#### ASSIGNMENT
What is the number of lines in the entries that contain "There"? Reply with that number only.

** Opening DATA block **

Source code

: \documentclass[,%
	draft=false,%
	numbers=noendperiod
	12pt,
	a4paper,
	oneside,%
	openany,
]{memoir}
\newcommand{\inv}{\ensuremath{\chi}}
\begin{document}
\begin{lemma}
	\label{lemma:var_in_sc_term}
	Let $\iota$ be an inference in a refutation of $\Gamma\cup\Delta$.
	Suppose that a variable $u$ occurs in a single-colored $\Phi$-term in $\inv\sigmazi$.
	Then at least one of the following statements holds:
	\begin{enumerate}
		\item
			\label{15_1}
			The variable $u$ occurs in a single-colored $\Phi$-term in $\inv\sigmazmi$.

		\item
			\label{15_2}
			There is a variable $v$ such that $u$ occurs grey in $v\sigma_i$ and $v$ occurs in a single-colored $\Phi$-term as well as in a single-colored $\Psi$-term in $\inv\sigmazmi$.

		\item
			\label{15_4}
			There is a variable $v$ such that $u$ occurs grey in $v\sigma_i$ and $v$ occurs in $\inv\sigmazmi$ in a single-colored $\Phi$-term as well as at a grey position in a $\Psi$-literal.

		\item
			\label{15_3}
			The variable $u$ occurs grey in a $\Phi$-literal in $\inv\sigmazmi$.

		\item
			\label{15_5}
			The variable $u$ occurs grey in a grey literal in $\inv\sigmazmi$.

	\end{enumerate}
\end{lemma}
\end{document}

** Closing DATA block **

#### RESPONSE
2